- What you should do -
Once the images are set aside, write out the rest of the records exactly.

- Supplied records -
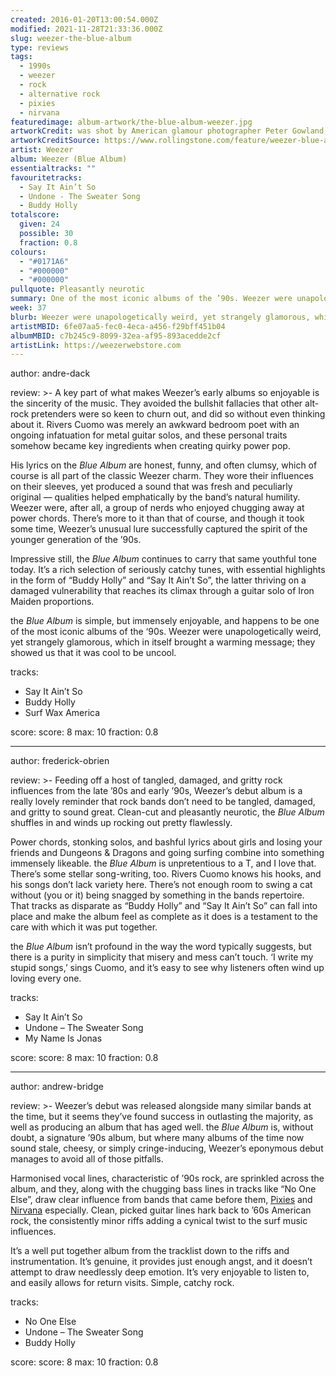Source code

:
 ```yaml
---
created: 2016-01-20T13:00:54.000Z
modified: 2021-11-28T21:33:36.000Z
slug: weezer-the-blue-album
type: reviews
tags:
  - 1990s
  - weezer
  - rock
  - alternative rock
  - pixies
  - nirvana
featuredimage: album-artwork/the-blue-album-weezer.jpg
artworkCredit: was shot by American glamour photographer Peter Gowland, with support from the band’s all-around assistant Karl Koch. The design was inspired by a Beach Boys compilation album. ‘Rivers [Cuomo] was very much into the look of this, like, super-cheap truck-stop Greatest Hits,’ said Koch. ‘He had this on cassette, and he constantly listened to it on his Walkman. Eventually he said, “We have to do this cover, this is what we should do.’
artworkCreditSource: https://www.rollingstone.com/feature/weezer-blue-album-rivers-cuomo-things-you-didnt-know-822881/
artist: Weezer
album: Weezer (Blue Album)
essentialtracks: ""
favouritetracks:
  - Say It Ain’t So
  - Undone - The Sweater Song
  - Buddy Holly
totalscore:
  given: 24
  possible: 30
  fraction: 0.8
colours:
  - "#0171A6"
  - "#000000"
  - "#000000"
pullquote: Pleasantly neurotic
summary: One of the most iconic albums of the ’90s. Weezer were unapologetically weird, yet strangely glamorous, which in itself brought a warming message; they showed us that it was cool to be uncool.
week: 37
blurb: Weezer were unapologetically weird, yet strangely glamorous, which in itself brought a warming message; they showed us that it was cool to be uncool.
artistMBID: 6fe07aa5-fec0-4eca-a456-f29bff451b04
albumMBID: c7b245c9-8099-32ea-af95-893acedde2cf
artistLink: https://weezerwebstore.com
---
```


author: andre-dack

review: >-
A key part of what makes Weezer’s early albums so enjoyable is the sincerity of the music. They avoided the bullshit fallacies that other alt-rock pretenders were so keen to churn out, and did so without even thinking about it. Rivers Cuomo was merely an awkward bedroom poet with an ongoing infatuation for metal guitar solos, and these personal traits somehow became key ingredients when creating quirky power pop.

His lyrics on the _Blue Album_ are honest, funny, and often clumsy, which of course is all part of the classic Weezer charm. They wore their influences on their sleeves, yet produced a sound that was fresh and peculiarly original — qualities helped emphatically by the band’s natural humility. Weezer were, after all, a group of nerds who enjoyed chugging away at power chords. There’s more to it than that of course, and though it took some time, Weezer’s unusual lure successfully captured the spirit of the younger generation of the ’90s.

Impressive still, the _Blue Album_ continues to carry that same youthful tone today. It’s a rich selection of seriously catchy tunes, with essential highlights in the form of “Buddy Holly” and “Say It Ain’t So”, the latter thriving on a damaged vulnerability that reaches its climax through a guitar solo of Iron Maiden proportions.

the _Blue Album_ is simple, but immensely enjoyable, and happens to be one of the most iconic albums of the ‘90s. Weezer were unapologetically weird, yet strangely glamorous, which in itself brought a warming message; they showed us that it was cool to be uncool.

tracks:

- Say It Ain’t So
- ­Buddy Holly
- ­Surf Wax America

score:
score: 8
max: 10
fraction: 0.8

---

author: frederick-obrien

review: >-
Feeding off a host of tangled, damaged, and gritty rock influences from the late ’80s and early ’90s, Weezer’s debut album is a really lovely reminder that rock bands don’t need to be tangled, damaged, and gritty to sound great. Clean-cut and pleasantly neurotic, the _Blue Album_ shuffles in and winds up rocking out pretty flawlessly.

Power chords, stonking solos, and bashful lyrics about girls and losing your friends and Dungeons & Dragons and going surfing combine into something immensely likeable. the _Blue Album_ is unpretentious to a T, and I love that. There’s some stellar song-writing, too. Rivers Cuomo knows his hooks, and his songs don’t lack variety here. There’s not enough room to swing a cat without (you or it) being snagged by something in the bands repertoire. That tracks as disparate as “Buddy Holly” and “Say It Ain’t So” can fall into place and make the album feel as complete as it does is a testament to the care with which it was put together.

the _Blue Album_ isn’t profound in the way the word typically suggests, but there is a purity in simplicity that misery and mess can’t touch. ‘I write my stupid songs,’ sings Cuomo, and it’s easy to see why listeners often wind up loving every one.

tracks:

- Say It Ain’t So
- ­Undone – The Sweater Song
- ­­My Name Is Jonas

score:
score: 8
max: 10
fraction: 0.8

---

author: andrew-bridge

review: >-
Weezer’s debut was released alongside many similar bands at the time, but it seems they’ve found success in outlasting the majority, as well as producing an album that has aged well. the _Blue Album_ is, without doubt, a signature ’90s album, but where many albums of the time now sound stale, cheesy, or simply cringe-inducing, Weezer’s eponymous debut manages to avoid all of those pitfalls.

Harmonised vocal lines, characteristic of ’90s rock, are sprinkled across the album, and they, along with the chugging bass lines in tracks like “No One Else”, draw clear influence from bands that came before them, [Pixies](/reviews/pixies-doolittle/) and [Nirvana](/reviews/nirvana-in-utero/) especially. Clean, picked guitar lines hark back to ’60s American rock, the consistently minor riffs adding a cynical twist to the surf music influences.

It’s a well put together album from the tracklist down to the riffs and instrumentation. It’s genuine, it provides just enough angst, and it doesn’t attempt to draw needlessly deep emotion. It’s very enjoyable to listen to, and easily allows for return visits. Simple, catchy rock.

tracks:

- No One Else
- ­­Undone – The Sweater Song
- ­­Buddy Holly

score:
score: 8
max: 10
fraction: 0.8
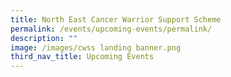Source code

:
 ```yaml
---
title: North East Cancer Warrior Support Scheme
permalink: /events/upcoming-events/permalink/
description: ""
image: /images/cwss landing banner.png
third_nav_title: Upcoming Events
---
```

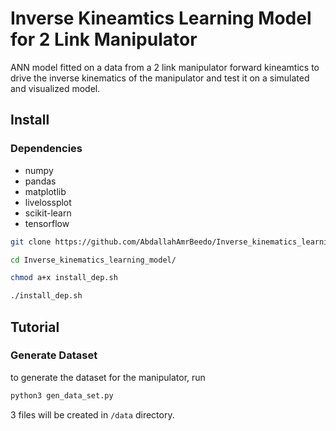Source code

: # Inverse Kineamtics Learning Model for 2 Link Manipulator
ANN model fitted on a data from a 2 link manipulator forward kineamtics to drive the inverse kinematics of the manipulator and test it on a simulated and visualized model.

## Install

### Dependencies
- numpy
- pandas
- matplotlib
- livelossplot
- scikit-learn
- tensorflow

```bash
git clone https://github.com/AbdallahAmrBeedo/Inverse_kinematics_learning_model.git

cd Inverse_kinematics_learning_model/

chmod a+x install_dep.sh

./install_dep.sh

```

## Tutorial

### Generate Dataset
to generate the dataset for the manipulator, run
```bash
python3 gen_data_set.py
```
3 files will be created in ```/data``` directory.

- Expected output -
Source code

:
 ```yaml
---
created: 2016-01-20T13:00:54.000Z
modified: 2021-11-28T21:33:36.000Z
slug: weezer-the-blue-album
type: reviews
tags:
  - 1990s
  - weezer
  - rock
  - alternative rock
  - pixies
  - nirvana
featuredimage: album-artwork/the-blue-album-weezer.jpg
artworkCredit: was shot by American glamour photographer Peter Gowland, with support from the band’s all-around assistant Karl Koch. The design was inspired by a Beach Boys compilation album. ‘Rivers [Cuomo] was very much into the look of this, like, super-cheap truck-stop Greatest Hits,’ said Koch. ‘He had this on cassette, and he constantly listened to it on his Walkman. Eventually he said, “We have to do this cover, this is what we should do.’
artworkCreditSource: https://www.rollingstone.com/feature/weezer-blue-album-rivers-cuomo-things-you-didnt-know-822881/
artist: Weezer
album: Weezer (Blue Album)
essentialtracks: ""
favouritetracks:
  - Say It Ain’t So
  - Undone - The Sweater Song
  - Buddy Holly
totalscore:
  given: 24
  possible: 30
  fraction: 0.8
colours:
  - "#0171A6"
  - "#000000"
  - "#000000"
pullquote: Pleasantly neurotic
summary: One of the most iconic albums of the ’90s. Weezer were unapologetically weird, yet strangely glamorous, which in itself brought a warming message; they showed us that it was cool to be uncool.
week: 37
blurb: Weezer were unapologetically weird, yet strangely glamorous, which in itself brought a warming message; they showed us that it was cool to be uncool.
artistMBID: 6fe07aa5-fec0-4eca-a456-f29bff451b04
albumMBID: c7b245c9-8099-32ea-af95-893acedde2cf
artistLink: https://weezerwebstore.com
---
```


author: andre-dack

review: >-
A key part of what makes Weezer’s early albums so enjoyable is the sincerity of the music. They avoided the bullshit fallacies that other alt-rock pretenders were so keen to churn out, and did so without even thinking about it. Rivers Cuomo was merely an awkward bedroom poet with an ongoing infatuation for metal guitar solos, and these personal traits somehow became key ingredients when creating quirky power pop.

His lyrics on the _Blue Album_ are honest, funny, and often clumsy, which of course is all part of the classic Weezer charm. They wore their influences on their sleeves, yet produced a sound that was fresh and peculiarly original — qualities helped emphatically by the band’s natural humility. Weezer were, after all, a group of nerds who enjoyed chugging away at power chords. There’s more to it than that of course, and though it took some time, Weezer’s unusual lure successfully captured the spirit of the younger generation of the ’90s.

Impressive still, the _Blue Album_ continues to carry that same youthful tone today. It’s a rich selection of seriously catchy tunes, with essential highlights in the form of “Buddy Holly” and “Say It Ain’t So”, the latter thriving on a damaged vulnerability that reaches its climax through a guitar solo of Iron Maiden proportions.

the _Blue Album_ is simple, but immensely enjoyable, and happens to be one of the most iconic albums of the ‘90s. Weezer were unapologetically weird, yet strangely glamorous, which in itself brought a warming message; they showed us that it was cool to be uncool.

tracks:

- Say It Ain’t So
- ­Buddy Holly
- ­Surf Wax America

score:
score: 8
max: 10
fraction: 0.8

---

author: frederick-obrien

review: >-
Feeding off a host of tangled, damaged, and gritty rock influences from the late ’80s and early ’90s, Weezer’s debut album is a really lovely reminder that rock bands don’t need to be tangled, damaged, and gritty to sound great. Clean-cut and pleasantly neurotic, the _Blue Album_ shuffles in and winds up rocking out pretty flawlessly.

Power chords, stonking solos, and bashful lyrics about girls and losing your friends and Dungeons & Dragons and going surfing combine into something immensely likeable. the _Blue Album_ is unpretentious to a T, and I love that. There’s some stellar song-writing, too. Rivers Cuomo knows his hooks, and his songs don’t lack variety here. There’s not enough room to swing a cat without (you or it) being snagged by something in the bands repertoire. That tracks as disparate as “Buddy Holly” and “Say It Ain’t So” can fall into place and make the album feel as complete as it does is a testament to the care with which it was put together.

the _Blue Album_ isn’t profound in the way the word typically suggests, but there is a purity in simplicity that misery and mess can’t touch. ‘I write my stupid songs,’ sings Cuomo, and it’s easy to see why listeners often wind up loving every one.

tracks:

- Say It Ain’t So
- ­Undone – The Sweater Song
- ­­My Name Is Jonas

score:
score: 8
max: 10
fraction: 0.8

---

author: andrew-bridge

review: >-
Weezer’s debut was released alongside many similar bands at the time, but it seems they’ve found success in outlasting the majority, as well as producing an album that has aged well. the _Blue Album_ is, without doubt, a signature ’90s album, but where many albums of the time now sound stale, cheesy, or simply cringe-inducing, Weezer’s eponymous debut manages to avoid all of those pitfalls.

Harmonised vocal lines, characteristic of ’90s rock, are sprinkled across the album, and they, along with the chugging bass lines in tracks like “No One Else”, draw clear influence from bands that came before them, [Pixies](/reviews/pixies-doolittle/) and [Nirvana](/reviews/nirvana-in-utero/) especially. Clean, picked guitar lines hark back to ’60s American rock, the consistently minor riffs adding a cynical twist to the surf music influences.

It’s a well put together album from the tracklist down to the riffs and instrumentation. It’s genuine, it provides just enough angst, and it doesn’t attempt to draw needlessly deep emotion. It’s very enjoyable to listen to, and easily allows for return visits. Simple, catchy rock.

tracks:

- No One Else
- ­­Undone – The Sweater Song
- ­­Buddy Holly

score:
score: 8
max: 10
fraction: 0.8
Source code

:
 ```yaml
---
title: North East Cancer Warrior Support Scheme
permalink: /events/upcoming-events/permalink/
description: ""
image: /images/cwss landing banner.png
third_nav_title: Upcoming Events
---
```

Source code

: # Inverse Kineamtics Learning Model for 2 Link Manipulator
ANN model fitted on a data from a 2 link manipulator forward kineamtics to drive the inverse kinematics of the manipulator and test it on a simulated and visualized model.

## Install

### Dependencies
- numpy
- pandas
- matplotlib
- livelossplot
- scikit-learn
- tensorflow

```bash
git clone https://github.com/AbdallahAmrBeedo/Inverse_kinematics_learning_model.git

cd Inverse_kinematics_learning_model/

chmod a+x install_dep.sh

./install_dep.sh

```

## Tutorial

### Generate Dataset
to generate the dataset for the manipulator, run
```bash
python3 gen_data_set.py
```
3 files will be created in ```/data``` directory.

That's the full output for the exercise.